Patent Publication Number: US-4253692-A

Title: Control system for material placement buckets

Description:
This is an improvement on U.S. Pat. No. 2,856,222. 
     Control systems for the opening and closing of clam shell gates at the bottom of a hopper or bucket heretofore have employed a double-acting pneumatic cylinder and piston with the piston rod attached to the clam shell gates in a fashion such that application of pressure on one side of the piston serves to open the gates and application on the opposite side of the piston serves to close the gates. Buckets of the kind made reference to have been used largely for placing concrete, and also to an appreciable extent for placing granular material such as coal. The buckets made reference to, moreover, have often been of appreciable size and weight adapted to handling loads of four cubic yards, five cubic yards, ten and at times in out-loading coal or mine tailings in excess of one hundred cubic yards. 
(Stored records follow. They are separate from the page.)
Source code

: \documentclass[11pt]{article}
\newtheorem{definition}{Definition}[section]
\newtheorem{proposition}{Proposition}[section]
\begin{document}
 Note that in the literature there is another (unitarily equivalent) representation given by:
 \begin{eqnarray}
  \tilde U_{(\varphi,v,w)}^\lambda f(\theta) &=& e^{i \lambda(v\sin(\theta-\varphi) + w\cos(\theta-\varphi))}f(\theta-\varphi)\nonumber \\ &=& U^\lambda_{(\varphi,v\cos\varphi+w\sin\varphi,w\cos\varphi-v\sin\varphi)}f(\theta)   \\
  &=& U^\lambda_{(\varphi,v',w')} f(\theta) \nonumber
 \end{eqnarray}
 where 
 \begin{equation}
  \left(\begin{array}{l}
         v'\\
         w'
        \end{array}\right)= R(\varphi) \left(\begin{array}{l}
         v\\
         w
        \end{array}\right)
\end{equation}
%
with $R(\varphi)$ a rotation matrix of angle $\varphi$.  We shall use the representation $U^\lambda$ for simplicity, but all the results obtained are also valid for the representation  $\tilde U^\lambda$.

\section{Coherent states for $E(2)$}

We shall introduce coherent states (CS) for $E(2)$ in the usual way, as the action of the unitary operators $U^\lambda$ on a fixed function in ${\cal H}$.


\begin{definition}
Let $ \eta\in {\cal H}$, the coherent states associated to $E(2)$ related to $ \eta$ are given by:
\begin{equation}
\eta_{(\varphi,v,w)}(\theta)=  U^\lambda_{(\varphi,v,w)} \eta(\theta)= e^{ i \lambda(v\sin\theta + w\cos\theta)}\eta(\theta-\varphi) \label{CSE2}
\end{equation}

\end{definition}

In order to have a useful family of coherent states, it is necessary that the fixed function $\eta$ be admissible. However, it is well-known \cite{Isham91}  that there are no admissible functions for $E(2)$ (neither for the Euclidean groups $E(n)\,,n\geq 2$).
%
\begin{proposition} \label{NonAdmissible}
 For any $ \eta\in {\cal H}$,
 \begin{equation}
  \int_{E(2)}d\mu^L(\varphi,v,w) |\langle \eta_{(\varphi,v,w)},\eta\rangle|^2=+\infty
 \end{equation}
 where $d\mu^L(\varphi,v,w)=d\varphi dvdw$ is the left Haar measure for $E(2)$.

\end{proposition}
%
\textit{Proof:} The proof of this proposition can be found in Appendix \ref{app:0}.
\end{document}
     One feature of the system heretofore available and made use of consists of employment of an air receiver having a capacity in excess of the capacity of the return side of the double acting cylinder and piston combination. Air pressure from the air receiver has been conducted to the reverse acting side of the piston at a pressure appreciably lower than the full air pressure applied to the opening side of the piston whereby air on the opening side acts against back pressure on the closing side and opening movement of the piston is accomplished by the differential pressure while the cylinder and piston are being moved through the opening cycle. Air pressure and volume is built up in the air receiver so that when the opening pressure is discontinued, air stored in the receiver is made use of for the closing operation. The system is such, moreover, that should the bucket be inadvertently lifted in a fashion such as to break connection with the source of pressure, the system will automatically shift to a closing cycle as a safety expedient. 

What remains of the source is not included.